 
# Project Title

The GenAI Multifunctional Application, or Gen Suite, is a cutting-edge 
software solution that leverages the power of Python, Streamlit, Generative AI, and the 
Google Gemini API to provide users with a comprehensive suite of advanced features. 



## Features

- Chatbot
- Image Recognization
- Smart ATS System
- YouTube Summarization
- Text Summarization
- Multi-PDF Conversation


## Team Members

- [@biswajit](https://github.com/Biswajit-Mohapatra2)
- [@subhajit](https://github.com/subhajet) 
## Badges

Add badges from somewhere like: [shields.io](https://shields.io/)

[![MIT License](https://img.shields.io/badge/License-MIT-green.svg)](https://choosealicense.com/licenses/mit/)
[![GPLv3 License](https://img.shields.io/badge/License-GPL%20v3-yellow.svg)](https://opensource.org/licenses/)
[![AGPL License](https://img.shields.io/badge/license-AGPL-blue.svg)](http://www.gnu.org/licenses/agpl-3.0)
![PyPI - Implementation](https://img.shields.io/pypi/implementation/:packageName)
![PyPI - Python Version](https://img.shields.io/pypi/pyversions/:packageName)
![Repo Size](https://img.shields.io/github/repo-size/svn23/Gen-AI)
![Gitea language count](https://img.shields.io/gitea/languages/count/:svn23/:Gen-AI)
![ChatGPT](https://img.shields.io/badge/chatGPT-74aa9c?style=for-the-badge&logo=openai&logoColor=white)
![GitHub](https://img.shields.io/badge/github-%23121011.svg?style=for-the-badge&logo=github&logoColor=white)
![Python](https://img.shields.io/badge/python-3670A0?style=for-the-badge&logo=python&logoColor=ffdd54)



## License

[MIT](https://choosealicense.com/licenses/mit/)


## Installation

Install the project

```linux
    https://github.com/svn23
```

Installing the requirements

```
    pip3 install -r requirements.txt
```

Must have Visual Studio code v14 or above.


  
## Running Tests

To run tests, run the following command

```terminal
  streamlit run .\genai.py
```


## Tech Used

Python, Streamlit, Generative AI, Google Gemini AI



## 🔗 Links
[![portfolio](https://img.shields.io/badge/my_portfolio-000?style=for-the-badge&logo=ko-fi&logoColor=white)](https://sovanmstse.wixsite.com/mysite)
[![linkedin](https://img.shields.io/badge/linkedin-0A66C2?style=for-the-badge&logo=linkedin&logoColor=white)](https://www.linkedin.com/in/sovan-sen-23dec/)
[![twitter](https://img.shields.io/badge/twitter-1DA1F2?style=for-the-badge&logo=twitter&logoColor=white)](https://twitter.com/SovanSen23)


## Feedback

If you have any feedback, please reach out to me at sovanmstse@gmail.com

__Activity__. From the listing above, copy every line that holds the string "github".

__Written reply__.
- [@biswajit](https://github.com/Biswajit-Mohapatra2)
- [@subhajit](https://github.com/subhajet) 
![Repo Size](https://img.shields.io/github/repo-size/svn23/Gen-AI)
![GitHub](https://img.shields.io/badge/github-%23121011.svg?style=for-the-badge&logo=github&logoColor=white)
    https://github.com/svn23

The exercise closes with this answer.